(Records excerpted from a collection)
* * * *

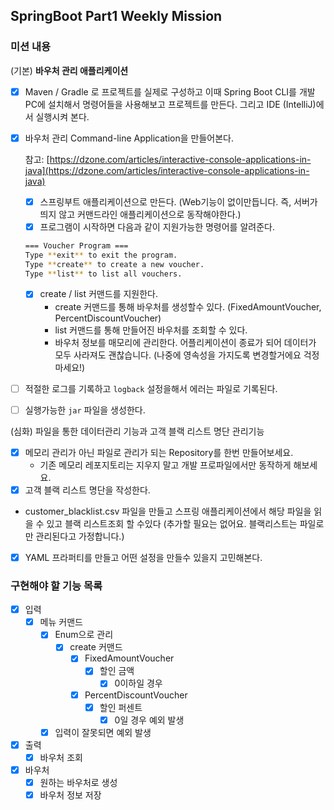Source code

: ## SpringBoot Part1 Weekly Mission

### 미션 내용

(기본) **바우처 관리 애플리케이션**

- [x] Maven / Gradle 로 프로젝트를 실제로 구성하고 이때 Spring Boot CLI를 개발PC에 설치해서 명령어들을 사용해보고 프로젝트를 만든다. 그리고 IDE (IntelliJ)에서 실행시켜
  본다.

- [x] 바우처 관리 Command-line Application을 만들어본다.

  참고: [https://dzone.com/articles/interactive-console-applications-in-java](https://dzone.com/articles/interactive-console-applications-in-java)
    - [x] 스프링부트 애플리케이션으로 만든다. (Web기능이 없이만듭니다. 즉, 서버가 띄지 않고 커맨드라인 애플리케이션으로 동작해야한다.)
    - [x] 프로그램이 시작하면 다음과 같이 지원가능한 명령어를 알려준다.

  ```bash
  === Voucher Program ===
  Type **exit** to exit the program.
  Type **create** to create a new voucher.
  Type **list** to list all vouchers.
  ```

    - [x] create / list 커맨드를 지원한다.
        - create 커맨드를 통해 바우처를 생성할수 있다. (FixedAmountVoucher, PercentDiscountVoucher)
        - list 커맨드를 통해 만들어진 바우처를 조회할 수 있다.
        - 바우처 정보를 매모리에 관리한다. 어플리케이션이 종료가 되어 데이터가 모두 사라져도 괜찮습니다. (나중에 영속성을 가지도록 변경할거에요 걱정마세요!)

- [ ] 적절한 로그를 기록하고 `logback` 설정을해서 에러는 파일로 기록된다.

- [ ] 실행가능한 `jar` 파일을 생성한다.

(심화) 파일을 통한 데이터관리 기능과 고객 블랙 리스트 명단 관리기능

- [x] 메모리 관리가 아닌 파일로 관리가 되는 Repository를 한번 만들어보세요.
    - 기존 메모리 레포지토리는 지우지 말고 개발 프로파일에서만 동작하게 해보세요.
- [x] 고객 블랙 리스트 명단을 작성한다.
- customer_blacklist.csv 파일을 만들고 스프링 애플리케이션에서 해당 파일을 읽을 수 있고 블랙 리스트조회 할 수있다 (추가할 필요는 없어요. 블랙리스트는 파일로만 관리된다고 가정합니다.)
- [x] YAML 프라퍼티를 만들고 어떤 설정을 만들수 있을지 고민해본다.

### 구현해야 할 기능 목록

- [x] 입력
    - [x] 메뉴 커맨드
        - [x] Enum으로 관리
            - [x] create 커맨드
                - [x] FixedAmountVoucher
                    - [x] 할인 금액
                        - [x] 0이하일 경우
                - [x] PercentDiscountVoucher
                    - [x] 할인 퍼센트
                        - [x] 0일 경우 예외 발생
        - [x] 입력이 잘못되면 예외 발생

- [x] 출력
    - [x] 바우처 조회

- [x] 바우처
    - [x] 원하는 바우처로 생성
    - [x] 바우처 정보 저장

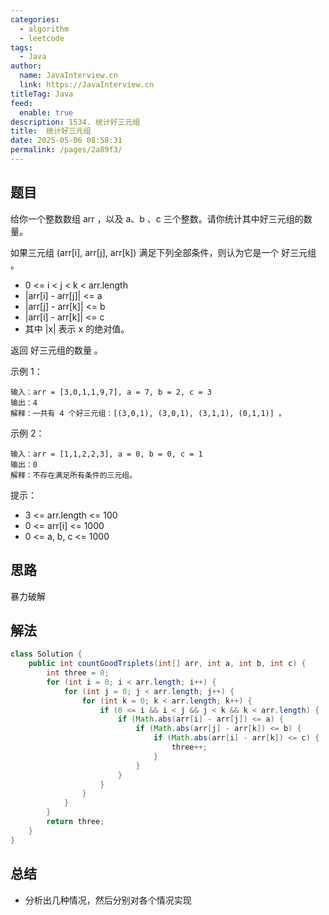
 ```yaml
---
categories: 
  - algorithm
  - leetcode
tags: 
  - Java
author: 
  name: JavaInterview.cn
  link: https://JavaInterview.cn
titleTag: Java
feed: 
  enable: true
description: 1534. 统计好三元组
title:  统计好三元组
date: 2025-05-06 08:58:31
permalink: /pages/2a89f3/
---
```


## 题目

给你一个整数数组 arr ，以及 a、b 、c 三个整数。请你统计其中好三元组的数量。

如果三元组 (arr[i], arr[j], arr[k]) 满足下列全部条件，则认为它是一个 好三元组 。

* 0 <= i < j < k < arr.length
* |arr[i] - arr[j]| <= a
* |arr[j] - arr[k]| <= b
* |arr[i] - arr[k]| <= c
* 其中 |x| 表示 x 的绝对值。

返回 好三元组的数量 。



示例 1：
    
    输入：arr = [3,0,1,1,9,7], a = 7, b = 2, c = 3
    输出：4
    解释：一共有 4 个好三元组：[(3,0,1), (3,0,1), (3,1,1), (0,1,1)] 。
示例 2：

    输入：arr = [1,1,2,2,3], a = 0, b = 0, c = 1
    输出：0
    解释：不存在满足所有条件的三元组。


提示：

* 3 <= arr.length <= 100
* 0 <= arr[i] <= 1000
* 0 <= a, b, c <= 1000

## 思路

暴力破解

## 解法
```java
class Solution {
    public int countGoodTriplets(int[] arr, int a, int b, int c) {
        int three = 0;
        for (int i = 0; i < arr.length; i++) {
            for (int j = 0; j < arr.length; j++) {
                for (int k = 0; k < arr.length; k++) {
                    if (0 <= i && i < j && j < k && k < arr.length) {
                        if (Math.abs(arr[i] - arr[j]) <= a) {
                            if (Math.abs(arr[j] - arr[k]) <= b) {
                                if (Math.abs(arr[i] - arr[k]) <= c) {
                                    three++;
                                }
                            }
                        }
                    }
                }
            }
        }
        return three;
    }
}

```

## 总结

- 分析出几种情况，然后分别对各个情况实现 
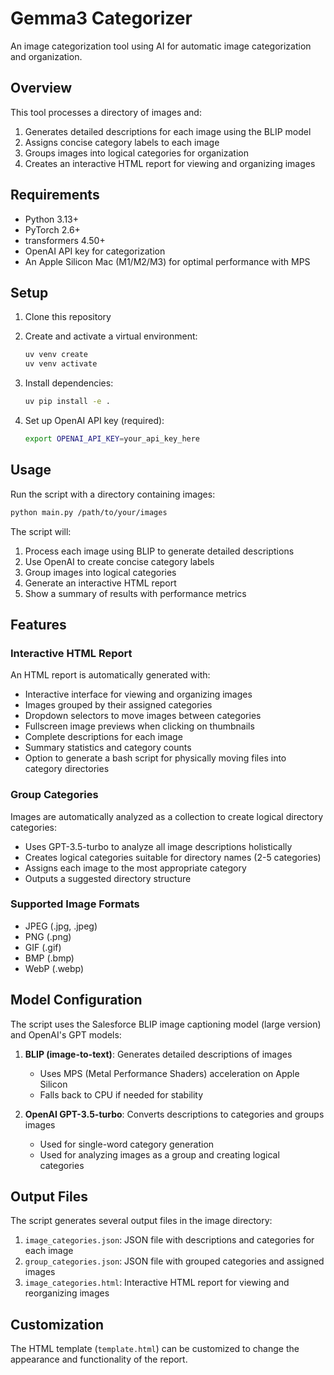 # Gemma3 Categorizer

An image categorization tool using AI for automatic image categorization and organization.

## Overview

This tool processes a directory of images and:
1. Generates detailed descriptions for each image using the BLIP model
2. Assigns concise category labels to each image
3. Groups images into logical categories for organization
4. Creates an interactive HTML report for viewing and organizing images

## Requirements

- Python 3.13+
- PyTorch 2.6+
- transformers 4.50+
- OpenAI API key for categorization
- An Apple Silicon Mac (M1/M2/M3) for optimal performance with MPS

## Setup

1. Clone this repository

2. Create and activate a virtual environment:
   ```bash
   uv venv create
   uv venv activate
   ```

3. Install dependencies:
   ```bash
   uv pip install -e .
   ```

4. Set up OpenAI API key (required):
   ```bash
   export OPENAI_API_KEY=your_api_key_here
   ```

## Usage

Run the script with a directory containing images:

```bash
python main.py /path/to/your/images
```

The script will:
1. Process each image using BLIP to generate detailed descriptions
2. Use OpenAI to create concise category labels
3. Group images into logical categories
4. Generate an interactive HTML report
5. Show a summary of results with performance metrics

## Features

### Interactive HTML Report

An HTML report is automatically generated with:
- Interactive interface for viewing and organizing images
- Images grouped by their assigned categories
- Dropdown selectors to move images between categories
- Fullscreen image previews when clicking on thumbnails
- Complete descriptions for each image
- Summary statistics and category counts
- Option to generate a bash script for physically moving files into category directories

### Group Categories

Images are automatically analyzed as a collection to create logical directory categories:
- Uses GPT-3.5-turbo to analyze all image descriptions holistically
- Creates logical categories suitable for directory names (2-5 categories)
- Assigns each image to the most appropriate category
- Outputs a suggested directory structure

### Supported Image Formats

- JPEG (.jpg, .jpeg)
- PNG (.png)
- GIF (.gif)
- BMP (.bmp)
- WebP (.webp)

## Model Configuration

The script uses the Salesforce BLIP image captioning model (large version) and OpenAI's GPT models:

1. **BLIP (image-to-text)**: Generates detailed descriptions of images
   - Uses MPS (Metal Performance Shaders) acceleration on Apple Silicon
   - Falls back to CPU if needed for stability

2. **OpenAI GPT-3.5-turbo**: Converts descriptions to categories and groups images
   - Used for single-word category generation
   - Used for analyzing images as a group and creating logical categories

## Output Files

The script generates several output files in the image directory:

1. `image_categories.json`: JSON file with descriptions and categories for each image
2. `group_categories.json`: JSON file with grouped categories and assigned images
3. `image_categories.html`: Interactive HTML report for viewing and reorganizing images

## Customization

The HTML template (`template.html`) can be customized to change the appearance and functionality of the report.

* * * *

__Prompt__. Copy out all lines above that include the string "concise".

__Answer__.
2. Assigns concise category labels to each image
2. Use OpenAI to create concise category labels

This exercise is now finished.